I’m not understand the part about the rapist denying guilt, claiming he was framed. What then does this woman forgive him for? If he, in fact, is guilty (and he was found so) then how or why would she even want to “forgive” someone who won’t even own the crime? The fact that at the last minute he decided not to see her speaks volumes. Why the correspondence between the two? What on earth? Am I the only kook who is wondering what’s going on here?
As a victim of rape myself, I understand wanting to meet your attacker. I too have forgiven him, even though I do not know who he is. It took me years to get to that point where I could forgive, and the healing in myself that has taken place since that time has been such a blessing. I hope that one day her attacker will agree to meet her, so she can look him in the eye and let him know she has survived and he no longer has any power over her. I have moved on, I am stronger now and wiser. I taught my own daughters so they would never be a victim. Thank you Ms. Smith for being an advocate for those of us who have gone through that ordeal. I pray you will get your meeting, but if you don’t, you have still won, you have overcome, you are free.
What a wonderful woman….
I can’t speak to the decision of the Department of Corrections to deny the visit. It may have been lamebrained or well-reasoned, I don’t know. But the policy itself is sound. Someone should be vetting these requests and to allow both parties to simply agree between themselves to meet among themselves is a very bad idea in some situations. Such a meeting could lead the offender to believe that his actions were ultimately of less consequence since he received the forgiveness of his victim.
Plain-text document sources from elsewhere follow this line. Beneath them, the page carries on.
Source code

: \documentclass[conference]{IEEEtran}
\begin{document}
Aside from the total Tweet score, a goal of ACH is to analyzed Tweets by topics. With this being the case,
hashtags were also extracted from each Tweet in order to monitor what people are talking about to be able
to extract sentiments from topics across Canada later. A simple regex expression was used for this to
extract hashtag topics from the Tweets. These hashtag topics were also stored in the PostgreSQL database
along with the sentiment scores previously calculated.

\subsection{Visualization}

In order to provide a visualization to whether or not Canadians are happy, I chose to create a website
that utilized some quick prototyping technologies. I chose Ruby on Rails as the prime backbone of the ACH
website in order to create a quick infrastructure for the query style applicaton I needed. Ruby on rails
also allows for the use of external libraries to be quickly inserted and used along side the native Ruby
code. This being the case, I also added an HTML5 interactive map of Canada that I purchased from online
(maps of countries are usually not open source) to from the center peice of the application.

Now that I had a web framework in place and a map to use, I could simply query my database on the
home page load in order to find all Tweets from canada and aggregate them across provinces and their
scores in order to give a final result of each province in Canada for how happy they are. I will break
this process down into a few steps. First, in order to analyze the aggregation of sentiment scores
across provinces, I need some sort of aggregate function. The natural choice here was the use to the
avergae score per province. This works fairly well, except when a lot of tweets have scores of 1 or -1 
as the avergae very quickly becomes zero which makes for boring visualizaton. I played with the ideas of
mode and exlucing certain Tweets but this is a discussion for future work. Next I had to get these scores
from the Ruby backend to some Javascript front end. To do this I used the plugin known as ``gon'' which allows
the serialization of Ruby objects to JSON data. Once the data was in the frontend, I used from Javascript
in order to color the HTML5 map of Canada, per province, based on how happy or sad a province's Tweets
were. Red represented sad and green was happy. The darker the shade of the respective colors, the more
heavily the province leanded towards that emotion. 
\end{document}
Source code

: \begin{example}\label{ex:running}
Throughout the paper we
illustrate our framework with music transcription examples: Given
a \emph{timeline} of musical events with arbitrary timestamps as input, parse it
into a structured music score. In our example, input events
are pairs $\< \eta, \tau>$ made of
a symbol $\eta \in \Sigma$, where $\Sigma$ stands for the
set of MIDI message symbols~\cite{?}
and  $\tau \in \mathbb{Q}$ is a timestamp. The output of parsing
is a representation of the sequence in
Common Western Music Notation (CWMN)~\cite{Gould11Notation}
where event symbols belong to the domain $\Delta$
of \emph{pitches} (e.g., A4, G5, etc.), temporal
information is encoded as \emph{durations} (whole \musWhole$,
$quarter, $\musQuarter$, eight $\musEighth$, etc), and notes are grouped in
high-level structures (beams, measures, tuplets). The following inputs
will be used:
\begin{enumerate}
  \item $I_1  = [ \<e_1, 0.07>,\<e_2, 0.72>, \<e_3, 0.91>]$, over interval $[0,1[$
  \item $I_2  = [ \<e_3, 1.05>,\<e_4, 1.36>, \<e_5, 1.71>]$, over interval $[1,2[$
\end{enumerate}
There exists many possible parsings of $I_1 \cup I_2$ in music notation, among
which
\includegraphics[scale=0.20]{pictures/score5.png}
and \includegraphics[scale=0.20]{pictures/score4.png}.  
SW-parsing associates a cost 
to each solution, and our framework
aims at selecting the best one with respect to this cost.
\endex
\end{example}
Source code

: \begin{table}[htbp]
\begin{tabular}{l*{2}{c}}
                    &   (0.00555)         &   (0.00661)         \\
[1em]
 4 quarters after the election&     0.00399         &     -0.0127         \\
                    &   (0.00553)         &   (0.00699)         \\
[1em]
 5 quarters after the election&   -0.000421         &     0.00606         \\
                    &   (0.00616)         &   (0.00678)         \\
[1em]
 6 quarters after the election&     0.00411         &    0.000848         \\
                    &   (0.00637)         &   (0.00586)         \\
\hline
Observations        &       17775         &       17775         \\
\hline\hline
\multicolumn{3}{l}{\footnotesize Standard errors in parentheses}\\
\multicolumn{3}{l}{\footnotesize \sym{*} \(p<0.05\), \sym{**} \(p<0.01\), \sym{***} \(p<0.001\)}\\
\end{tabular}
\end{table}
I note that the proposed visit was eventually allowed through the intervention of the Governor, but that Jimmerson then refused the meeting.
I doubt that there are many victims who wish to contact the one who victimized them, let alone meet. I fail to see what changes are needed to the current policy and why it would even be considered to make such meetings “automatically approved”.
Ms. Smith is a brave woman and I hope that she does get her chance to face her attacker. Forgiveness is very powerful and liberating. Carrying hate or resentment makes one bitter and miserable and serves no purpose. I hope that Ms. Smith does get to face her attacker and that it all brings peace and justice to her.
As a young female that has never experienced what this woman has, I am however terrified of experiencing it, and I have to give this woman credit for her incredible strength. I can’t imagine what it took for her to rise above such a traumatic experience.
I am amazed and in awe of Ms. Smith, what courage she has shown. I am equally amazed and disgusted by the behavior of the Virginia of Department of Corrections Officials, how cowardly and cold.